##### Data shown #####

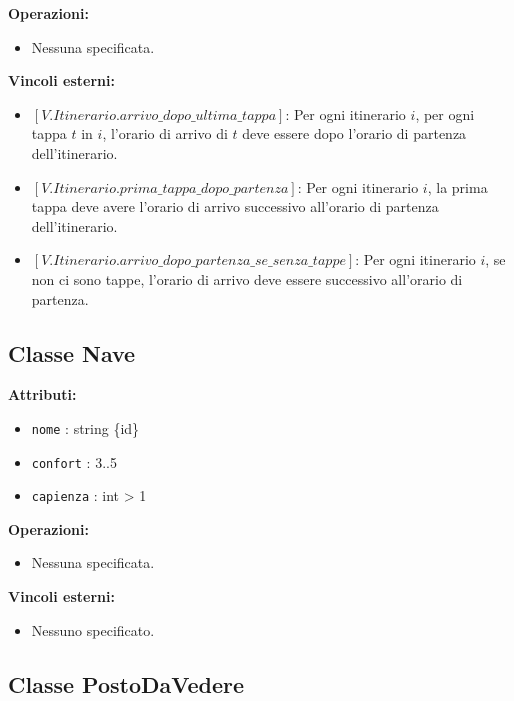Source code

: \documentclass[a4paper]{scrartcl}
\begin{document}
\textbf{Operazioni:}
\begin{itemize}
    \item Nessuna specificata.
\end{itemize}

\textbf{Vincoli esterni:}
\begin{itemize}
    \item $[V.Itinerario.arrivo\_dopo\_ultima\_tappa]$: Per ogni itinerario $i$, per ogni tappa $t$ in $i$, l'orario di arrivo di $t$ deve essere dopo l'orario di partenza dell'itinerario.
    \item $[V.Itinerario.prima\_tappa\_dopo\_partenza]$: Per ogni itinerario $i$, la prima tappa deve avere l'orario di arrivo successivo all'orario di partenza dell'itinerario.
    \item $[V.Itinerario.arrivo\_dopo\_partenza\_se\_senza\_tappe]$: Per ogni itinerario $i$, se non ci sono tappe, l'orario di arrivo deve essere successivo all'orario di partenza.
\end{itemize}

\subsection{Classe Nave}

\textbf{Attributi:}
\begin{itemize}
    \item \texttt{nome} : string \{id\}
    \item \texttt{confort} : 3..5
    \item \texttt{capienza} : int > 1
\end{itemize}

\textbf{Operazioni:}
\begin{itemize}
    \item Nessuna specificata.
\end{itemize}

\textbf{Vincoli esterni:}
\begin{itemize}
    \item Nessuno specificato.
\end{itemize}

\subsection{Classe PostoDaVedere}
\end{document}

#####

Work instructions ▸
Copy all lines of the records in which the string "Classe" can be found.

Written response ▸
\subsection{Classe Nave}
\subsection{Classe PostoDaVedere}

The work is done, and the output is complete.